Activity: Count the lines below that contain "Authoring". Give only the number.

Rendered images with source text:
● ● ●

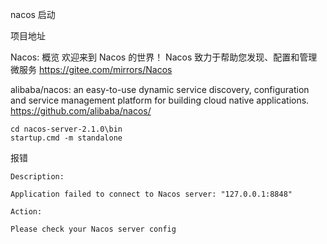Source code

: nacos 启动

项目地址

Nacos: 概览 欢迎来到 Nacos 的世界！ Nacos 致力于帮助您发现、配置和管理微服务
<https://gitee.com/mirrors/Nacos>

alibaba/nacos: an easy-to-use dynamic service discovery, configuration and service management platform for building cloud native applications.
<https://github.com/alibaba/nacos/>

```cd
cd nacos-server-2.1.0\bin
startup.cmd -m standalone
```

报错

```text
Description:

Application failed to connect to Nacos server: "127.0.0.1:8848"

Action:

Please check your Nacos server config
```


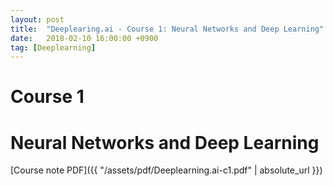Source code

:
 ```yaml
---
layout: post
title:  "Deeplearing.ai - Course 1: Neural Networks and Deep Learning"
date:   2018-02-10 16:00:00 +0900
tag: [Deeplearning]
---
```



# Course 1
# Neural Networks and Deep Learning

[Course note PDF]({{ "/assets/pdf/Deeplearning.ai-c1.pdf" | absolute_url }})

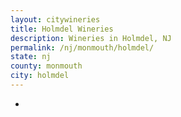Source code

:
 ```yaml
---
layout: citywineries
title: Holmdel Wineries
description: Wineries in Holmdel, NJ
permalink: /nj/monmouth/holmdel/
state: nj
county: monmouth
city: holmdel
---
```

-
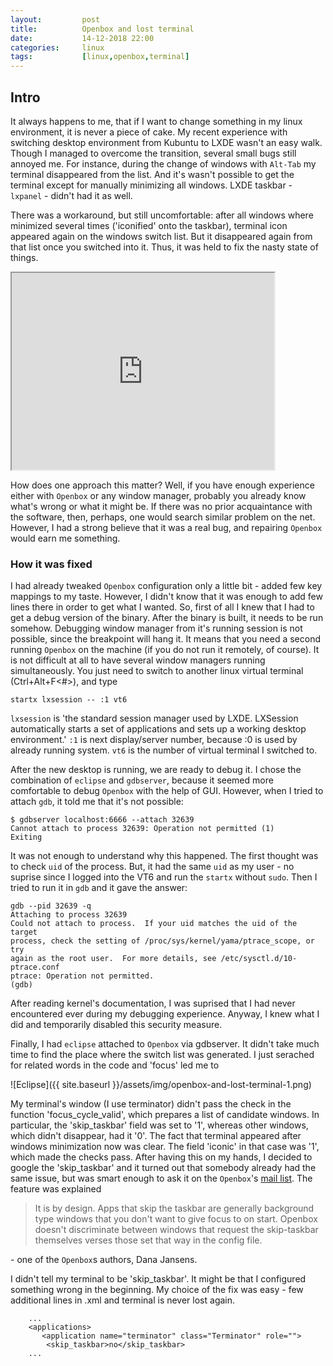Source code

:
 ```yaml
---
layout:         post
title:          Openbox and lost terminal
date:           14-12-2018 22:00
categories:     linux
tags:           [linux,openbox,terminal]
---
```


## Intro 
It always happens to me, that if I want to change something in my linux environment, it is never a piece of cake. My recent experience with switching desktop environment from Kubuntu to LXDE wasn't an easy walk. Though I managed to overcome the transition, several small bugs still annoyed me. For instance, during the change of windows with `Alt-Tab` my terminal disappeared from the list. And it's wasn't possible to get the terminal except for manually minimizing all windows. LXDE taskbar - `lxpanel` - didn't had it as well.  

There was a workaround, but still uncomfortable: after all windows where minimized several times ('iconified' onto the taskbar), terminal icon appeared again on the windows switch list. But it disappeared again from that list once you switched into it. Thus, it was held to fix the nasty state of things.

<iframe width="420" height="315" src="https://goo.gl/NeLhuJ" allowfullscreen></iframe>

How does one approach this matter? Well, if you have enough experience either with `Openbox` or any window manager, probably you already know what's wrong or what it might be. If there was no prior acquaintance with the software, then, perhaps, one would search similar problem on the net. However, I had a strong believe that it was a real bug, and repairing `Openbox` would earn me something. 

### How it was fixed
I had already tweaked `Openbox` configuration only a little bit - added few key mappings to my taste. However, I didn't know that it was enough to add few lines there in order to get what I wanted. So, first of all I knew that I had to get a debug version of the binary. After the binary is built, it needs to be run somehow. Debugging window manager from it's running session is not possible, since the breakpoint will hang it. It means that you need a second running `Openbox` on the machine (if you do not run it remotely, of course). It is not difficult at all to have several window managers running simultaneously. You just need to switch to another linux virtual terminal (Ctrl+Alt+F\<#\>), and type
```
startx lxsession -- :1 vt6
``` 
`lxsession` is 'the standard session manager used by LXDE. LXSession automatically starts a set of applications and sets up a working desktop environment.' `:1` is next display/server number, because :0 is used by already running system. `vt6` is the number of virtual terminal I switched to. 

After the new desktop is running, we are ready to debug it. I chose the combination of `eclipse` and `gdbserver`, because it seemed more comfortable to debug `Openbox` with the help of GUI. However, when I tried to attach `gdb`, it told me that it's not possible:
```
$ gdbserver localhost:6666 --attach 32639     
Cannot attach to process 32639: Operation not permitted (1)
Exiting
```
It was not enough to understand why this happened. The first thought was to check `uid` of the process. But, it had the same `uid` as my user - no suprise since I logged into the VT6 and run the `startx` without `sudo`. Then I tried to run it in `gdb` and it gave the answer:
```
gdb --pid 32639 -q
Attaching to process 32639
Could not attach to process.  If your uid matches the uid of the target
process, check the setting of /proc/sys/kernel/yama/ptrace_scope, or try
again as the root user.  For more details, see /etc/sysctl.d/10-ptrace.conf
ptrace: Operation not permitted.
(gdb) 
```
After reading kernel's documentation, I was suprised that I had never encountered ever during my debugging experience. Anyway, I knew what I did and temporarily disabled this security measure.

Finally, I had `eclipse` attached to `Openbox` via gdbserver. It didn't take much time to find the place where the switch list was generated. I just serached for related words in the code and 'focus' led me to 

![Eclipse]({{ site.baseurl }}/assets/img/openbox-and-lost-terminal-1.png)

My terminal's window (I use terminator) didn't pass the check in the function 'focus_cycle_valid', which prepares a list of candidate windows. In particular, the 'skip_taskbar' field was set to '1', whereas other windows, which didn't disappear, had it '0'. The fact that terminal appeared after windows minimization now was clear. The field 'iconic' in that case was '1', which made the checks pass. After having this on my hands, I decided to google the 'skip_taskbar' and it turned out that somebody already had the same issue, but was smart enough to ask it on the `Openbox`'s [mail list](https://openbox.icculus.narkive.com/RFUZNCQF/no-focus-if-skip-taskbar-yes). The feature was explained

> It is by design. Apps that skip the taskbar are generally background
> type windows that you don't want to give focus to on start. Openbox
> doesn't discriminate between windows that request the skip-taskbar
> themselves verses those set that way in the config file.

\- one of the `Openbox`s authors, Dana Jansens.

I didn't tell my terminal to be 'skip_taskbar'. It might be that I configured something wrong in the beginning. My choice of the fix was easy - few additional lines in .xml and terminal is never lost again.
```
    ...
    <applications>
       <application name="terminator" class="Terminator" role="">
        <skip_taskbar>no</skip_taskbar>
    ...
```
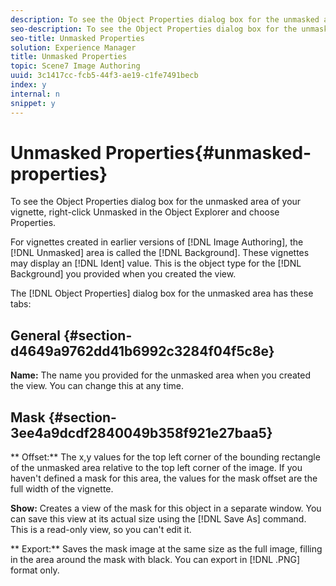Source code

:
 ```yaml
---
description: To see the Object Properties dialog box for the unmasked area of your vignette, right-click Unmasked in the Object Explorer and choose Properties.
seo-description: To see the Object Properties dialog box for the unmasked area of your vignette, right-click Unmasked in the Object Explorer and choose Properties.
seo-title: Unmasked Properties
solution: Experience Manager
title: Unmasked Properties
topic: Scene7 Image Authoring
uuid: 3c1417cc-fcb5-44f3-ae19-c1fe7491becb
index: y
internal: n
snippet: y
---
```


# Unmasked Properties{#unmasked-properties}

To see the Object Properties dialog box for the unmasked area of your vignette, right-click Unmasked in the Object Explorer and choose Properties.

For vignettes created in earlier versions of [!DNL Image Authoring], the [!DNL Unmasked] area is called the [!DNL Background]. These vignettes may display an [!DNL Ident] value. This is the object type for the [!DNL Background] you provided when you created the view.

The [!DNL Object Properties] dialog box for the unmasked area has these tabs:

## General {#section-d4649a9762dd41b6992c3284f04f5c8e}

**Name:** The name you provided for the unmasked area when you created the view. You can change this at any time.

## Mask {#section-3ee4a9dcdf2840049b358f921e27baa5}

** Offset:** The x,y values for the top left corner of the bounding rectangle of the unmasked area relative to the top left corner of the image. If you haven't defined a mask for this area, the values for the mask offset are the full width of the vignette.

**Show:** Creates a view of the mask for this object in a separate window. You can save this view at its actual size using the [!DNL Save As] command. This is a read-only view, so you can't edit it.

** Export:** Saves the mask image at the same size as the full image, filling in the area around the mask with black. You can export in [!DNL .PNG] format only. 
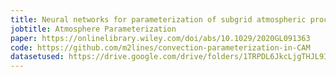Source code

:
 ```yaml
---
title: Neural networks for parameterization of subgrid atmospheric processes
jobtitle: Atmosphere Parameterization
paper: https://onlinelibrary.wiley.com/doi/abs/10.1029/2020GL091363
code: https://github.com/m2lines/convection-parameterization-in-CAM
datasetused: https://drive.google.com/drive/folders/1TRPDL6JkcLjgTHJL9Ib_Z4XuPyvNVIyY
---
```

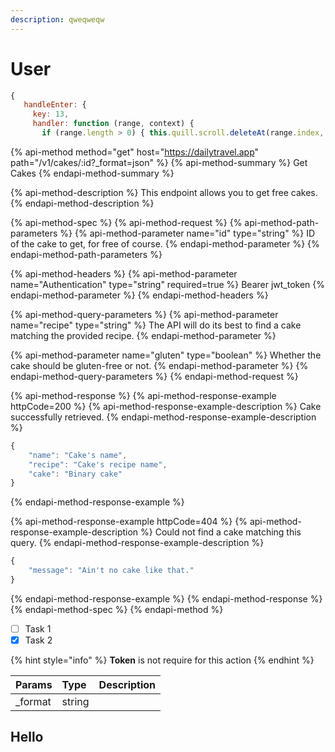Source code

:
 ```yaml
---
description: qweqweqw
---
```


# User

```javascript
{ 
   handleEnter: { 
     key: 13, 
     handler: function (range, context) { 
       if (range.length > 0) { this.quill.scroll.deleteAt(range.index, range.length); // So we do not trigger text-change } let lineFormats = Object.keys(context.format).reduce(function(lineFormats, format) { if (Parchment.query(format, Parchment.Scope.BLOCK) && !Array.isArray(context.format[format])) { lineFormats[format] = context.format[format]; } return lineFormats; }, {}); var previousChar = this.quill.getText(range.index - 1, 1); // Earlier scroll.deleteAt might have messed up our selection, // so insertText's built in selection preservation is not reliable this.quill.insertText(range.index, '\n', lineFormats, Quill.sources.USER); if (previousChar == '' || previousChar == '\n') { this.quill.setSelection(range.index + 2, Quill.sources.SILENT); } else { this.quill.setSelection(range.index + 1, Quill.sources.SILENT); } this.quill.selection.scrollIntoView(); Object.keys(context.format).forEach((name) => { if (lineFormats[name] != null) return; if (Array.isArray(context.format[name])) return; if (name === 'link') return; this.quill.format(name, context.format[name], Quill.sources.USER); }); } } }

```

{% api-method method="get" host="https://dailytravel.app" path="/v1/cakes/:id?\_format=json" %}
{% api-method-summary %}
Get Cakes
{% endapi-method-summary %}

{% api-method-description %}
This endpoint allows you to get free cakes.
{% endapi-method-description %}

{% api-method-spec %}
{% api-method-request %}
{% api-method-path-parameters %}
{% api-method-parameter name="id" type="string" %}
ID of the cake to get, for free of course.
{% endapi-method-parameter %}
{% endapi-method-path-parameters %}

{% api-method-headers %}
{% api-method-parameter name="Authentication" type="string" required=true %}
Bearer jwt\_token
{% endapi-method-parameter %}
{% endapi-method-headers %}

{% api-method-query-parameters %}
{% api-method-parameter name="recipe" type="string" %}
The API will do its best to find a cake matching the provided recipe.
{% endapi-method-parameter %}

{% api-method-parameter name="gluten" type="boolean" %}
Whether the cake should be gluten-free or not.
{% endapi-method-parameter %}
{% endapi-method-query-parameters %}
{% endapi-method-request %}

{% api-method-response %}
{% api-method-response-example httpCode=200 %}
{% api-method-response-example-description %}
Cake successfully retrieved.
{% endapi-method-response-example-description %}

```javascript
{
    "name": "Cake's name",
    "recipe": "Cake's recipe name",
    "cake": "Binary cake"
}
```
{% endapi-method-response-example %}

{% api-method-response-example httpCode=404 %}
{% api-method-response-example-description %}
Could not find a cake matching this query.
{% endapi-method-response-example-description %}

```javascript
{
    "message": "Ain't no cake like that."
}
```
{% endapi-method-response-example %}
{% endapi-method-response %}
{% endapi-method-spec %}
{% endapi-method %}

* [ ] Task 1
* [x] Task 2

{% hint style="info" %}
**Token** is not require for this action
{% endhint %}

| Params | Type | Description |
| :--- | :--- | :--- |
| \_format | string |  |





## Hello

● ● ●

Your response: 2